Tuesday

A Matter of God’s Perfect Timing

by Barbara Wilson

On October 6, 2014, my Mother, Elsie Stussie, died at the age of 88.  A long, good life you might say, and it truly was.  Mother lived at Springmoor Retirement Center for almost six years,  and moved to the Health Center (Nursing area) two years ago because of dementia and balance problems.  Nine days later, she broke her hip!

Between anesthesia and the dementia blowing up, Mother never recovered from the hip surgery.  She was totally dependent on the staff for all her needs.  She was transferred to a wheel chair each morning and taken to a special dining room to be fed.

On alert days she was very sweet to her helpers and smiled and thanked them.  Also, on alert days, it was obvious she knew who I was by a couple of expressions she had always used with me—even if she couldn’t call my name.  On those days, I would read a devotion to her and maybe say “Aren’t we glad we know Jesus?" or “Aren’t we glad we will be in heaven with Him for eternity?”  She would answer “Yes, we are” or just lift her eyebrows in agreement.

Many times I would leave in tears saying “Lord, why would you allow Mother to keep living in this state of confusion and total dependence on others?"   As weeks and months went by, I began to ask the Lord, “Lord, is there something someone in our family needs to learn or repent from as we wait with Mother?"  Nothing came from this question I asked on a number of occasions.

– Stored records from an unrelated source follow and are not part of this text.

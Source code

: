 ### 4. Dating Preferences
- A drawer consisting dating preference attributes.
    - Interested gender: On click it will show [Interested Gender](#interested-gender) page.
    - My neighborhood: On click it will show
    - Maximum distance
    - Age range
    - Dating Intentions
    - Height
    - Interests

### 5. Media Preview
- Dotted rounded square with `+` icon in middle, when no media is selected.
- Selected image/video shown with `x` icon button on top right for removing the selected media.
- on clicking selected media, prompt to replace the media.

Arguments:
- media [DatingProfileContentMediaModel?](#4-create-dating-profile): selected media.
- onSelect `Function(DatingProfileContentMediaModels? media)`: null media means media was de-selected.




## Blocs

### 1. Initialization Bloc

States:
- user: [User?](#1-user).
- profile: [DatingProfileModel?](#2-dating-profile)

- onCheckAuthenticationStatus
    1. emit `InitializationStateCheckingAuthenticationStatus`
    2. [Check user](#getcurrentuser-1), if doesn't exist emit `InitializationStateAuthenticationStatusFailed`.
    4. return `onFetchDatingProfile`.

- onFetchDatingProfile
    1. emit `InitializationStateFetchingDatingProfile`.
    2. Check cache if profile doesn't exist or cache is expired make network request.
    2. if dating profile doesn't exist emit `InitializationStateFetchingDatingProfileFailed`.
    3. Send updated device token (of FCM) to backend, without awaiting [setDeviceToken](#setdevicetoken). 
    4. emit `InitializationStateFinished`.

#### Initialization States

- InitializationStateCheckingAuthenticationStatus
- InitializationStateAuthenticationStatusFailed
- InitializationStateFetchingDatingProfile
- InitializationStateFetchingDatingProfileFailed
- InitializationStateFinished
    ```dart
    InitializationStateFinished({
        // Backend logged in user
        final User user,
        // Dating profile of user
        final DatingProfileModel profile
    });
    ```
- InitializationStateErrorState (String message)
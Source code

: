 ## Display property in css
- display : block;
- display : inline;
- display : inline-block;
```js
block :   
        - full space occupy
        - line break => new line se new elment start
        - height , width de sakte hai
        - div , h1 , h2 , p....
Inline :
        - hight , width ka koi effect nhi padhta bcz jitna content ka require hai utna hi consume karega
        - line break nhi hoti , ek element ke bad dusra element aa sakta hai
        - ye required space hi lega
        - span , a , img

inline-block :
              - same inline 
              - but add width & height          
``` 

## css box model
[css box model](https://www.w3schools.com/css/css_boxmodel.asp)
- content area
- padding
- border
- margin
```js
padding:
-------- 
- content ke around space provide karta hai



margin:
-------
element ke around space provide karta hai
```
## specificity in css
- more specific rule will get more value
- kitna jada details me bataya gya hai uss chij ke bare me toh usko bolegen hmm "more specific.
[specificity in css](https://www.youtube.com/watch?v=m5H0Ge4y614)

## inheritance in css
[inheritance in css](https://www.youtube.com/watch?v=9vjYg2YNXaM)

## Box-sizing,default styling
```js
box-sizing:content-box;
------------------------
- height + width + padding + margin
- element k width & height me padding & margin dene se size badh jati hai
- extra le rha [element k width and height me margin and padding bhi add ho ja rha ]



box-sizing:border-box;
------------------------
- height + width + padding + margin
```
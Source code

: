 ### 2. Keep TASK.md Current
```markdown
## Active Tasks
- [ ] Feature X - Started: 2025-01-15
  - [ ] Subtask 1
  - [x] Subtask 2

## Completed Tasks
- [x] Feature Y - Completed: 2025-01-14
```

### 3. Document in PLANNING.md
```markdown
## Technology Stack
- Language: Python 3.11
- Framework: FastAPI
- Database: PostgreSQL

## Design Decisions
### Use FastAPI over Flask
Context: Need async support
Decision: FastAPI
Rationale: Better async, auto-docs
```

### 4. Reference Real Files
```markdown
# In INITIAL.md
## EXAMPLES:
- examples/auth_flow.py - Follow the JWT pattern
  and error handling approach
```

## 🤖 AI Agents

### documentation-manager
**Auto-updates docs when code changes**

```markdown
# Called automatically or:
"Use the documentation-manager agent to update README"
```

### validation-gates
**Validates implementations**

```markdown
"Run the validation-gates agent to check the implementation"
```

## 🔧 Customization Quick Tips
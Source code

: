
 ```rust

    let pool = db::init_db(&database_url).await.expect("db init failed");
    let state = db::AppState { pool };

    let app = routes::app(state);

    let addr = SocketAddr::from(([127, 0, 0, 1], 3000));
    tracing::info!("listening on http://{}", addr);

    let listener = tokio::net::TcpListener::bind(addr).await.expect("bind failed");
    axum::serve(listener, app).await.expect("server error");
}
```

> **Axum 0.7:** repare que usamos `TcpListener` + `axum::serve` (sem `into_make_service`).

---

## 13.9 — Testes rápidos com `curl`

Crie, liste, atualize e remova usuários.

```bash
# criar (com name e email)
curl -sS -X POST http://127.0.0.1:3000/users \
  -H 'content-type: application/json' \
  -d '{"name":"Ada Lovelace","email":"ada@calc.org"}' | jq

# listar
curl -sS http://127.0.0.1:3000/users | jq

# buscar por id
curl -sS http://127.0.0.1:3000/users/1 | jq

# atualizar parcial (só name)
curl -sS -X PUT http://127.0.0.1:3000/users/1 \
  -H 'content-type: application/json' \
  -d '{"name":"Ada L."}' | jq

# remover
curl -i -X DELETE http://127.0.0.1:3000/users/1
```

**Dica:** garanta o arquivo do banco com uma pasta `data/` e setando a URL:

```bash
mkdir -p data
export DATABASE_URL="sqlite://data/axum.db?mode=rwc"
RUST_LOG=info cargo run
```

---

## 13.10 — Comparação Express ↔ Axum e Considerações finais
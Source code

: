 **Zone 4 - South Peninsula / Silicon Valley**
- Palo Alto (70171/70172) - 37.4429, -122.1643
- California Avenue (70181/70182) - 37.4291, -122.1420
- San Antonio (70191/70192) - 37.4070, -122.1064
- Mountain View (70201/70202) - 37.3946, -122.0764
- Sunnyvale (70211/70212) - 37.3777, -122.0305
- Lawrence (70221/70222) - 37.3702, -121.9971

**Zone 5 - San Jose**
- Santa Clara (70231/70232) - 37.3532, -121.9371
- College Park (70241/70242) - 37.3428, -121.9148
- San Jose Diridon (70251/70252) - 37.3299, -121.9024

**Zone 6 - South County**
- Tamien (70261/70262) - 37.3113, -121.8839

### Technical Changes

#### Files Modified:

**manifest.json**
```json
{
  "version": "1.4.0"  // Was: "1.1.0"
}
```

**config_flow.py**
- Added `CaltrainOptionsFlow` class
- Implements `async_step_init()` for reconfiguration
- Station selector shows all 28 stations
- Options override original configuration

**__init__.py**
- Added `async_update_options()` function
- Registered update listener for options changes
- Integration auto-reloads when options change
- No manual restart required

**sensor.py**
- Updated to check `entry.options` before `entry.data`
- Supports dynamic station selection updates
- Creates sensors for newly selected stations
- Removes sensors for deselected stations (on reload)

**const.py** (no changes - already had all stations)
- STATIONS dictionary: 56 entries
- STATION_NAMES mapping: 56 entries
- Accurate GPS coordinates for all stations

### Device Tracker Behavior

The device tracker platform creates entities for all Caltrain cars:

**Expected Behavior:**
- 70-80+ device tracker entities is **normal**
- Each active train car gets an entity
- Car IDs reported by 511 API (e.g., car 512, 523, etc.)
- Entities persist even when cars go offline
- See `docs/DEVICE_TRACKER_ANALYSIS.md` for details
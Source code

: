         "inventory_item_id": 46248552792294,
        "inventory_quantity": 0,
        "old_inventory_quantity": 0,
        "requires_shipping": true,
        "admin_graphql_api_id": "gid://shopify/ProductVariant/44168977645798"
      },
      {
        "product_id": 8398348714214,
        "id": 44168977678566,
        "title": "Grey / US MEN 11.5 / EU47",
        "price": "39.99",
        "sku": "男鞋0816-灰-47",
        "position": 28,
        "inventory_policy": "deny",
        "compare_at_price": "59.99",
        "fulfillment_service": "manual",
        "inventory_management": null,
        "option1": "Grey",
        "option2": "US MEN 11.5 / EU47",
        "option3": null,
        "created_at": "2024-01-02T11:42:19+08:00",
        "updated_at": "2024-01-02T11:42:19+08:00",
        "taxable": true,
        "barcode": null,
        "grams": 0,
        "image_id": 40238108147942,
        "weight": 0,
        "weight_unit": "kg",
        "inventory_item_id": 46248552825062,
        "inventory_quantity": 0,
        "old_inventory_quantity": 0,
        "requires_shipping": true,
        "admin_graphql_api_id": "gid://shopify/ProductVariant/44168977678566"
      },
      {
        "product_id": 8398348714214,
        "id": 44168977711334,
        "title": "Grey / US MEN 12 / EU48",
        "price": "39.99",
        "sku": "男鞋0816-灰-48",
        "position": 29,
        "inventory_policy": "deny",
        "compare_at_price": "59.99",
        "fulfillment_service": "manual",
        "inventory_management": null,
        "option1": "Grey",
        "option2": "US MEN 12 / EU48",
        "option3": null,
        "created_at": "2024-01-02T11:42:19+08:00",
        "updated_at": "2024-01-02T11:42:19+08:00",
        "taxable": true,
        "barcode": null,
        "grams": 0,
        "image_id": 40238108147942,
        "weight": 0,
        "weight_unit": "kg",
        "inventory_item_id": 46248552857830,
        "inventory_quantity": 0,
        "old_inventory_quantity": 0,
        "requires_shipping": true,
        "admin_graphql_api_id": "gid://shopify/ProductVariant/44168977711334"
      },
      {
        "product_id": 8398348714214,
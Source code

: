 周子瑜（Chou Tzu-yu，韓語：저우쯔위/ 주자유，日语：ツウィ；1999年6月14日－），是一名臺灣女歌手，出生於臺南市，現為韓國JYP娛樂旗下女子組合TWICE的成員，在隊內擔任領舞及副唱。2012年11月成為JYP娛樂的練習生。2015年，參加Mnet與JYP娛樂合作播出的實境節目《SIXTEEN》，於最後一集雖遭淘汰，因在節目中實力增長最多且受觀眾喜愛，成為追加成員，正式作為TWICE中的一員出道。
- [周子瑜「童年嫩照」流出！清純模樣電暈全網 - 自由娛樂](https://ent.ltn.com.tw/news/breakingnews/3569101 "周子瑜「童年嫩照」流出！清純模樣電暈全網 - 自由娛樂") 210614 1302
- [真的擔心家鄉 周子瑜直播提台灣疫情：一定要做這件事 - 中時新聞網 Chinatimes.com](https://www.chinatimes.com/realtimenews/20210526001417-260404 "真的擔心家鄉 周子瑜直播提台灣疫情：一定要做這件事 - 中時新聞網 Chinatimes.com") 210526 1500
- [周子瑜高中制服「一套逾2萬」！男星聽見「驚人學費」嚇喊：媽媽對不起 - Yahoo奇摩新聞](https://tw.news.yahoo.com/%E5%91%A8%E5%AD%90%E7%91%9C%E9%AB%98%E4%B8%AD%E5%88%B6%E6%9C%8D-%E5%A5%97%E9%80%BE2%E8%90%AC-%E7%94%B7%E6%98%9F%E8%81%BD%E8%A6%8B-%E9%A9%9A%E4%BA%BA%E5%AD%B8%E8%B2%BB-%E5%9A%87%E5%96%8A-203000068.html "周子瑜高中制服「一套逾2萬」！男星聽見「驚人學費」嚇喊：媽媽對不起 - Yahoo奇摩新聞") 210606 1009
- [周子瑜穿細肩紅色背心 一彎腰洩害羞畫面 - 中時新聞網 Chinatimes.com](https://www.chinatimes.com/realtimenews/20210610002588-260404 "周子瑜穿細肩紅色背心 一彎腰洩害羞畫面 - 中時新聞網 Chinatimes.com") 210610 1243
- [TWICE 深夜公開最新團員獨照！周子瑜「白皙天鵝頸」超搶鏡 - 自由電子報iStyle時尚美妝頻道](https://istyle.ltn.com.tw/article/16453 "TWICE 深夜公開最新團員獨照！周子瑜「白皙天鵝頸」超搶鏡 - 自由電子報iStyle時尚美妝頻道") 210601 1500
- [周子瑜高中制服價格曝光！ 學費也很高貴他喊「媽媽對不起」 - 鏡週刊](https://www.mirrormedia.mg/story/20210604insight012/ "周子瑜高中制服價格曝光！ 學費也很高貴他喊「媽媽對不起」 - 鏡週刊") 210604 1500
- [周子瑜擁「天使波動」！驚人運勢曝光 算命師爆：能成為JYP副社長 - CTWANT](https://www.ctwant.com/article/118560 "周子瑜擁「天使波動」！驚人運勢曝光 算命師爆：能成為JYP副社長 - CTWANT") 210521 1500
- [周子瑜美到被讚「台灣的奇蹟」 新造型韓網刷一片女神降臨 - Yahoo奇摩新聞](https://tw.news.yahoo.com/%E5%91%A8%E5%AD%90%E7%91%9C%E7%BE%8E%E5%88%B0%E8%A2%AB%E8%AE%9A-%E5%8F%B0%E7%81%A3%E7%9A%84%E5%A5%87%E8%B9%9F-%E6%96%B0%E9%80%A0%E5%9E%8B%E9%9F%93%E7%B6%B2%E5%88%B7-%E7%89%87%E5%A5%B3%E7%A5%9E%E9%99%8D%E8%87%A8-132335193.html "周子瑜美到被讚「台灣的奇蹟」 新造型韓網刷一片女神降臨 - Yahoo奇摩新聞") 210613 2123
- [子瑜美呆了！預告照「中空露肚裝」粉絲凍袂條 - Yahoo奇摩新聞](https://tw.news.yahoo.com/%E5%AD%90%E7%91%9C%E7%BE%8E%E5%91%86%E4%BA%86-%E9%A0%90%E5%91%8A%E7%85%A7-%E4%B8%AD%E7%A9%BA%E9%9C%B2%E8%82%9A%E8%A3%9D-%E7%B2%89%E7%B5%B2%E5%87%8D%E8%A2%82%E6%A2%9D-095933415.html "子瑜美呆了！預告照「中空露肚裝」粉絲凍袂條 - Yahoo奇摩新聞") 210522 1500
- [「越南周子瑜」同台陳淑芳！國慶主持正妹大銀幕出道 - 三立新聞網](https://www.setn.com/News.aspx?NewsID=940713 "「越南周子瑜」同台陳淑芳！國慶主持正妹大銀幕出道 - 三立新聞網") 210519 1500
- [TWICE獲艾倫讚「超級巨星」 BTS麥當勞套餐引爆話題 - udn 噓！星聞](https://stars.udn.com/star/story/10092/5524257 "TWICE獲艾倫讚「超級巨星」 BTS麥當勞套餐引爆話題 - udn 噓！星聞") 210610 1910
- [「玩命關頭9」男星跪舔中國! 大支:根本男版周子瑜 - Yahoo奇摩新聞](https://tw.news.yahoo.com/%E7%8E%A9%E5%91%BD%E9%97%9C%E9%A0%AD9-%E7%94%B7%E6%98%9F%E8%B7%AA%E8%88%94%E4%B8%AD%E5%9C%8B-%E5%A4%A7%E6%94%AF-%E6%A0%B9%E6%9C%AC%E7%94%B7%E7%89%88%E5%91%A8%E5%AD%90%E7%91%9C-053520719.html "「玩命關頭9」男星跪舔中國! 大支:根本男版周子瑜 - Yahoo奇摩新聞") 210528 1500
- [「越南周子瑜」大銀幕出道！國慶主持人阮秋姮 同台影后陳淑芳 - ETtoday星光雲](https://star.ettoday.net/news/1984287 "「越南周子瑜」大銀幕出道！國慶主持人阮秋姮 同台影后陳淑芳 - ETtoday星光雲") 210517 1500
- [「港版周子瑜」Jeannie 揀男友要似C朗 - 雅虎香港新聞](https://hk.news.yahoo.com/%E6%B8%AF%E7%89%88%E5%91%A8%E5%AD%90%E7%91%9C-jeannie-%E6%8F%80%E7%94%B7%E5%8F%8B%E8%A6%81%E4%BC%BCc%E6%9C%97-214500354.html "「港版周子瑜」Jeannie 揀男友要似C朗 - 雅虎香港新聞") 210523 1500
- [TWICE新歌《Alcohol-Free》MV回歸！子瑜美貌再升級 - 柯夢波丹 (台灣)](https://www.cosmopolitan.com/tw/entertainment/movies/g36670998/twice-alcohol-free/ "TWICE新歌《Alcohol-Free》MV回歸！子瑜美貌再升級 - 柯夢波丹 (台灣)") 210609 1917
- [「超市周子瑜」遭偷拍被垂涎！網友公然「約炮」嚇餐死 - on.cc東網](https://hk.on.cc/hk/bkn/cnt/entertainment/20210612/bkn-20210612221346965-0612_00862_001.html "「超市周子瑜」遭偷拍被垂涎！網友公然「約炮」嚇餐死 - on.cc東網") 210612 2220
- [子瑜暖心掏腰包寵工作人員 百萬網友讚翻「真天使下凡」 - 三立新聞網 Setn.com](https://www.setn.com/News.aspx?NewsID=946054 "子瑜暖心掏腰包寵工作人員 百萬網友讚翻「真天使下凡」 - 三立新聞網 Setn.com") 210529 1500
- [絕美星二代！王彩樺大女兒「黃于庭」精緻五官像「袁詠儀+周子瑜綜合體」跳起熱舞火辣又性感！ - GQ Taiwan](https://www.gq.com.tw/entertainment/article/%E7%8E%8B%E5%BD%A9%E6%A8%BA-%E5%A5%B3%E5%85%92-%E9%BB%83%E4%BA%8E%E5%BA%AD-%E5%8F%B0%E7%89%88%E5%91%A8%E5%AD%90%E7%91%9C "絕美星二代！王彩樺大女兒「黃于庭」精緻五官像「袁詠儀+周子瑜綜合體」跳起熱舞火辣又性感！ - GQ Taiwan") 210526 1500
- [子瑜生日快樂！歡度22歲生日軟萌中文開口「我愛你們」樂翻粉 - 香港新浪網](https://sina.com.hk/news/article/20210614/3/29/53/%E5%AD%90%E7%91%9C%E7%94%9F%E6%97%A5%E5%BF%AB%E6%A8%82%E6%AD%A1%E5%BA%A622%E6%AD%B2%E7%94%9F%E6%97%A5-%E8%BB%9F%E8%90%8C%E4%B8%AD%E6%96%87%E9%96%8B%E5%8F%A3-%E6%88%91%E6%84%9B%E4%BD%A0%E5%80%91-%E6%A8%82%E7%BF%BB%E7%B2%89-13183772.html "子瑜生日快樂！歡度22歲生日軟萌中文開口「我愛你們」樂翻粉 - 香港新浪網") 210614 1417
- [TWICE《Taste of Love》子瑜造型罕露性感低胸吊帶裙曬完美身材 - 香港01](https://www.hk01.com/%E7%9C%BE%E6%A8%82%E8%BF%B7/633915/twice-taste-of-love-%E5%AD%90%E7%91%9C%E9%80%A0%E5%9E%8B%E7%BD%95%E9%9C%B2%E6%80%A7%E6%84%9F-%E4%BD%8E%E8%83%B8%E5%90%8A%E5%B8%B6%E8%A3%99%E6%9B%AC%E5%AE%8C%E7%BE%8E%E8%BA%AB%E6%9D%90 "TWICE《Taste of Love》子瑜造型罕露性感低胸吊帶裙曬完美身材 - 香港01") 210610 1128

Then last Spring through my own Bible Study and prayer, God began to show me in many ways that I wasn’t trusting Him.  I received healing prayer through the Healing Prayer Ministry at Apostles and realized I was not trusting Him with His timing of Mother’s life.  The Lord was revealing to me that “YES” in fact it was ME who needed to learn much about trusting Him concerning His timing with Mother.  Almost immediately, the Lord began to bring me to a different place of prayer - it’s hard to explain, but I was just going deeper with Him!  Proverbs 3:5-6 reads “Trust in the Lord with all your heart and lean not on your own understanding; in all your ways acknowledge him, and he will make your paths straight."

Six weeks before Mother died, she could no longer be transferred from the bed.  It became apparent that the end would be soon.  The Lord completely relaxed my visit times with her which became more often.  It was unusual for me to be relaxed at visits because I had busy work to do—take clean laundry, get dirty laundry, water plants, talk to nurse, etc.  There was none of that to do at this point.  So I just sat with her, held her hand, talked with her and yes, prayed with her.  The praying was no longer reading a devotion to her but miraculously, the Lord would put particular Bible verses or passages on my heart to read to her.  She had a wall of family pictures opposite her bed and one day I named all the family from the pictures and mentioned something she would have remembered about them.  One day, the Lord nudged me to pray a prayer of release to her and I told her “When you see Jesus hold out His hand for you, please run to Him because you will be able to run then.”

That six weeks was the sweetest time I had ever spent with my Mother.  And yes, God answered my questions of why and how long with His “perfect” timing by preparing my heart relationship with Him and my prayers to go deeper with Him.  Jeremiah 29:11-13 says “For I know the plans I have for you, declares the Lord, plans to prosper you and not to harm you, plans to give you hope and a future.  Then you will call upon me and come and pray to me, and I will listen to you.  You will seek me and find me when you seek me with all your heart.”

Praise God I am still learning that He has not finished His plans for me and I pray He keeps teaching me until the day He takes me to be in His Presence.  Hallelujah!!

1 comment :

  1. Anonymous8:27 AM

    That was beautiful, Barbara. Thanks so much for sharing your experience. May God continue to draw you closer to Himself!